Input material.
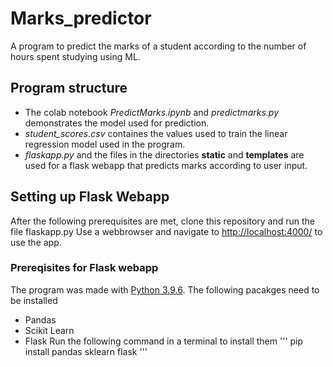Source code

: # Marks_predictor
A program to predict the marks of a student according to the number of hours spent studying using ML.

## Program structure
- The colab notebook *PredictMarks.ipynb* and *predictmarks.py* demonstrates the model used for prediction.
- *student_scores.csv* containes the values used to train the linear regression model used in the program.
- *flaskapp.py* and the files in the directories **static** and **templates** are used for a flask webapp that predicts marks according to user input.

## Setting up Flask Webapp
After the following prerequisites are met, clone this repository and run the file flaskapp.py 
Use a webbrowser and navigate to [http://localhost:4000/](http://localhost:4000/) to use the app.

### Prereqisites for Flask webapp
The program was made with [Python 3.9.6](https://www.python.org/downloads).
The following pacakges need to be installed
- Pandas
- Scikit Learn
- Flask
Run the following command in a terminal to install them
'''
pip install pandas sklearn flask
'''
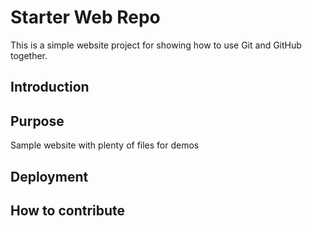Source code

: # Starter Web Repo

This is a simple website project for showing how to use Git and GitHub together.

## Introduction

## Purpose

Sample website with plenty of files for demos

## Deployment

## How to contribute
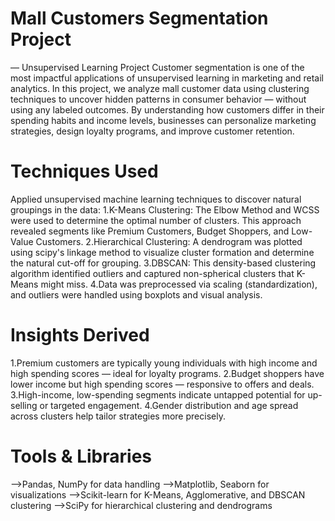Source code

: # Mall Customers Segmentation Project

— Unsupervised Learning Project
Customer segmentation is one of the most impactful applications of unsupervised learning in marketing and retail analytics. In this project, we analyze mall customer data using clustering techniques to uncover hidden patterns in consumer behavior — without using any labeled outcomes. By understanding how customers differ in their spending habits and income levels, businesses can personalize marketing strategies, design loyalty programs, and improve customer retention.

# Techniques Used
Applied unsupervised machine learning techniques to discover natural groupings in the data:
1.K-Means Clustering: The Elbow Method and WCSS were used to determine the optimal number of clusters. This approach revealed segments like Premium Customers, Budget Shoppers, and Low-Value Customers.
2.Hierarchical Clustering: A dendrogram was plotted using scipy's linkage method to visualize cluster formation and determine the natural cut-off for grouping.
3.DBSCAN: This density-based clustering algorithm identified outliers and captured non-spherical clusters that K-Means might miss.
4.Data was preprocessed via scaling (standardization), and outliers were handled using boxplots and visual analysis.

 # Insights Derived
1.Premium customers are typically young individuals with high income and high spending scores — ideal for loyalty programs.
2.Budget shoppers have lower income but high spending scores — responsive to offers and deals.
3.High-income, low-spending segments indicate untapped potential for up-selling or targeted engagement.
4.Gender distribution and age spread across clusters help tailor strategies more precisely.

# Tools & Libraries
-->Pandas, NumPy for data handling
-->Matplotlib, Seaborn for visualizations
-->Scikit-learn for K-Means, Agglomerative, and DBSCAN clustering
-->SciPy for hierarchical clustering and dendrograms

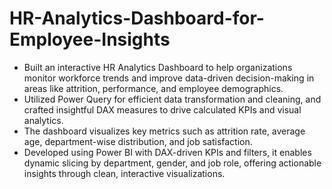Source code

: # HR-Analytics-Dashboard-for-Employee-Insights

- Built an interactive HR Analytics Dashboard to help organizations monitor workforce trends and improve data-driven decision-making in areas like attrition, performance, and employee demographics. 
- Utilized Power Query for efficient data transformation and cleaning, and crafted insightful DAX measures to drive calculated KPIs and visual analytics.
- The dashboard visualizes key metrics such as attrition rate, average age, department-wise distribution, and job satisfaction.
- Developed using Power BI with DAX-driven KPIs and filters, it enables dynamic slicing by department, gender, and job role, offering actionable insights through clean, interactive visualizations.
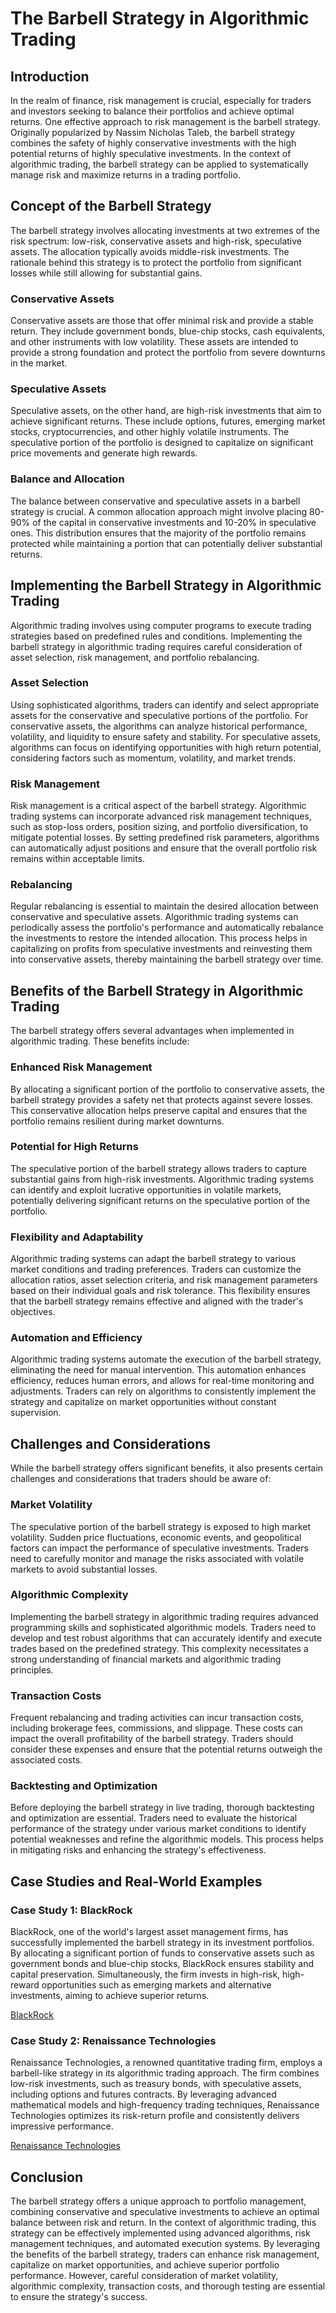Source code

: # The Barbell Strategy in Algorithmic Trading

## Introduction

In the realm of finance, risk management is crucial, especially for traders and investors seeking to balance their portfolios and achieve optimal returns. One effective approach to risk management is the barbell strategy. Originally popularized by Nassim Nicholas Taleb, the barbell strategy combines the safety of highly conservative investments with the high potential returns of highly speculative investments. In the context of algorithmic trading, the barbell strategy can be applied to systematically manage risk and maximize returns in a trading portfolio.

## Concept of the Barbell Strategy

The barbell strategy involves allocating investments at two extremes of the risk spectrum: low-risk, conservative assets and high-risk, speculative assets. The allocation typically avoids middle-risk investments. The rationale behind this strategy is to protect the portfolio from significant losses while still allowing for substantial gains.

### Conservative Assets

Conservative assets are those that offer minimal risk and provide a stable return. They include government bonds, blue-chip stocks, cash equivalents, and other instruments with low volatility. These assets are intended to provide a strong foundation and protect the portfolio from severe downturns in the market.

### Speculative Assets

Speculative assets, on the other hand, are high-risk investments that aim to achieve significant returns. These include options, futures, emerging market stocks, cryptocurrencies, and other highly volatile instruments. The speculative portion of the portfolio is designed to capitalize on significant price movements and generate high rewards.

### Balance and Allocation

The balance between conservative and speculative assets in a barbell strategy is crucial. A common allocation approach might involve placing 80-90% of the capital in conservative investments and 10-20% in speculative ones. This distribution ensures that the majority of the portfolio remains protected while maintaining a portion that can potentially deliver substantial returns.

## Implementing the Barbell Strategy in Algorithmic Trading

Algorithmic trading involves using computer programs to execute trading strategies based on predefined rules and conditions. Implementing the barbell strategy in algorithmic trading requires careful consideration of asset selection, risk management, and portfolio rebalancing.

### Asset Selection

Using sophisticated algorithms, traders can identify and select appropriate assets for the conservative and speculative portions of the portfolio. For conservative assets, the algorithms can analyze historical performance, volatility, and liquidity to ensure safety and stability. For speculative assets, algorithms can focus on identifying opportunities with high return potential, considering factors such as momentum, volatility, and market trends.

### Risk Management

Risk management is a critical aspect of the barbell strategy. Algorithmic trading systems can incorporate advanced risk management techniques, such as stop-loss orders, position sizing, and portfolio diversification, to mitigate potential losses. By setting predefined risk parameters, algorithms can automatically adjust positions and ensure that the overall portfolio risk remains within acceptable limits.

### Rebalancing

Regular rebalancing is essential to maintain the desired allocation between conservative and speculative assets. Algorithmic trading systems can periodically assess the portfolio's performance and automatically rebalance the investments to restore the intended allocation. This process helps in capitalizing on profits from speculative investments and reinvesting them into conservative assets, thereby maintaining the barbell strategy over time.

## Benefits of the Barbell Strategy in Algorithmic Trading

The barbell strategy offers several advantages when implemented in algorithmic trading. These benefits include:

### Enhanced Risk Management

By allocating a significant portion of the portfolio to conservative assets, the barbell strategy provides a safety net that protects against severe losses. This conservative allocation helps preserve capital and ensures that the portfolio remains resilient during market downturns.

### Potential for High Returns

The speculative portion of the barbell strategy allows traders to capture substantial gains from high-risk investments. Algorithmic trading systems can identify and exploit lucrative opportunities in volatile markets, potentially delivering significant returns on the speculative portion of the portfolio.

### Flexibility and Adaptability

Algorithmic trading systems can adapt the barbell strategy to various market conditions and trading preferences. Traders can customize the allocation ratios, asset selection criteria, and risk management parameters based on their individual goals and risk tolerance. This flexibility ensures that the barbell strategy remains effective and aligned with the trader's objectives.

### Automation and Efficiency

Algorithmic trading systems automate the execution of the barbell strategy, eliminating the need for manual intervention. This automation enhances efficiency, reduces human errors, and allows for real-time monitoring and adjustments. Traders can rely on algorithms to consistently implement the strategy and capitalize on market opportunities without constant supervision.

## Challenges and Considerations

While the barbell strategy offers significant benefits, it also presents certain challenges and considerations that traders should be aware of:

### Market Volatility

The speculative portion of the barbell strategy is exposed to high market volatility. Sudden price fluctuations, economic events, and geopolitical factors can impact the performance of speculative investments. Traders need to carefully monitor and manage the risks associated with volatile markets to avoid substantial losses.

### Algorithmic Complexity

Implementing the barbell strategy in algorithmic trading requires advanced programming skills and sophisticated algorithmic models. Traders need to develop and test robust algorithms that can accurately identify and execute trades based on the predefined strategy. This complexity necessitates a strong understanding of financial markets and algorithmic trading principles.

### Transaction Costs

Frequent rebalancing and trading activities can incur transaction costs, including brokerage fees, commissions, and slippage. These costs can impact the overall profitability of the barbell strategy. Traders should consider these expenses and ensure that the potential returns outweigh the associated costs.

### Backtesting and Optimization

Before deploying the barbell strategy in live trading, thorough backtesting and optimization are essential. Traders need to evaluate the historical performance of the strategy under various market conditions to identify potential weaknesses and refine the algorithmic models. This process helps in mitigating risks and enhancing the strategy's effectiveness.

## Case Studies and Real-World Examples

### Case Study 1: BlackRock

BlackRock, one of the world's largest asset management firms, has successfully implemented the barbell strategy in its investment portfolios. By allocating a significant portion of funds to conservative assets such as government bonds and blue-chip stocks, BlackRock ensures stability and capital preservation. Simultaneously, the firm invests in high-risk, high-reward opportunities such as emerging markets and alternative investments, aiming to achieve superior returns.

[BlackRock](https://www.blackrock.com)

### Case Study 2: Renaissance Technologies

Renaissance Technologies, a renowned quantitative trading firm, employs a barbell-like strategy in its algorithmic trading approach. The firm combines low-risk investments, such as treasury bonds, with speculative assets, including options and futures contracts. By leveraging advanced mathematical models and high-frequency trading techniques, Renaissance Technologies optimizes its risk-return profile and consistently delivers impressive performance.

[Renaissance Technologies](https://www.rentec.com)

## Conclusion

The barbell strategy offers a unique approach to portfolio management, combining conservative and speculative investments to achieve an optimal balance between risk and return. In the context of algorithmic trading, this strategy can be effectively implemented using advanced algorithms, risk management techniques, and automated execution systems. By leveraging the benefits of the barbell strategy, traders can enhance risk management, capitalize on market opportunities, and achieve superior portfolio performance. However, careful consideration of market volatility, algorithmic complexity, transaction costs, and thorough testing are essential to ensure the strategy's success.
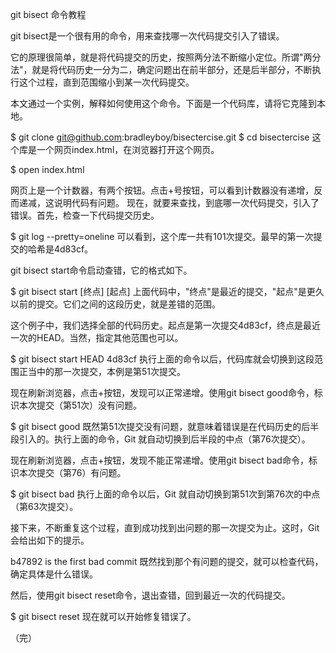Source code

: git bisect 命令教程

git bisect是一个很有用的命令，用来查找哪一次代码提交引入了错误。

它的原理很简单，就是将代码提交的历史，按照两分法不断缩小定位。所谓"两分法"，就是将代码历史一分为二，确定问题出在前半部分，还是后半部分，不断执行这个过程，直到范围缩小到某一次代码提交。

本文通过一个实例，解释如何使用这个命令。下面是一个代码库，请将它克隆到本地。


$ git clone git@github.com:bradleyboy/bisectercise.git
$ cd bisectercise
这个库是一个网页index.html，在浏览器打开这个网页。

$ open index.html

网页上是一个计数器，有两个按钮。点击+号按钮，可以看到计数器没有递增，反而递减，这说明代码有问题。
现在，就要来查找，到底哪一次代码提交，引入了错误。首先，检查一下代码提交历史。


$ git log --pretty=oneline
可以看到，这个库一共有101次提交。最早的第一次提交的哈希是4d83cf。

git bisect start命令启动查错，它的格式如下。


$ git bisect start [终点] [起点]
上面代码中，"终点"是最近的提交，"起点"是更久以前的提交。它们之间的这段历史，就是差错的范围。

这个例子中，我们选择全部的代码历史。起点是第一次提交4d83cf，终点是最近一次的HEAD。当然，指定其他范围也可以。


$ git bisect start HEAD 4d83cf
执行上面的命令以后，代码库就会切换到这段范围正当中的那一次提交，本例是第51次提交。

现在刷新浏览器，点击+按钮，发现可以正常递增。使用git bisect good命令，标识本次提交（第51次）没有问题。


$ git bisect good
既然第51次提交没有问题，就意味着错误是在代码历史的后半段引入的。执行上面的命令，Git 就自动切换到后半段的中点（第76次提交）。

现在刷新浏览器，点击+按钮，发现不能正常递增。使用git bisect bad命令，标识本次提交（第76）有问题。


$ git bisect bad
执行上面的命令以后，Git 就自动切换到第51次到第76次的中点（第63次提交）。

接下来，不断重复这个过程，直到成功找到出问题的那一次提交为止。这时，Git 会给出如下的提示。


b47892 is the first bad commit
既然找到那个有问题的提交，就可以检查代码，确定具体是什么错误。

然后，使用git bisect reset命令，退出查错，回到最近一次的代码提交。


$ git bisect reset
现在就可以开始修复错误了。

（完）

What this task involves.
Look for the word "flaskapp" in the listing above, and copy every line where you find it.

Result.
- *flaskapp.py* and the files in the directories **static** and **templates** are used for a flask webapp that predicts marks according to user input.
After the following prerequisites are met, clone this repository and run the file flaskapp.py 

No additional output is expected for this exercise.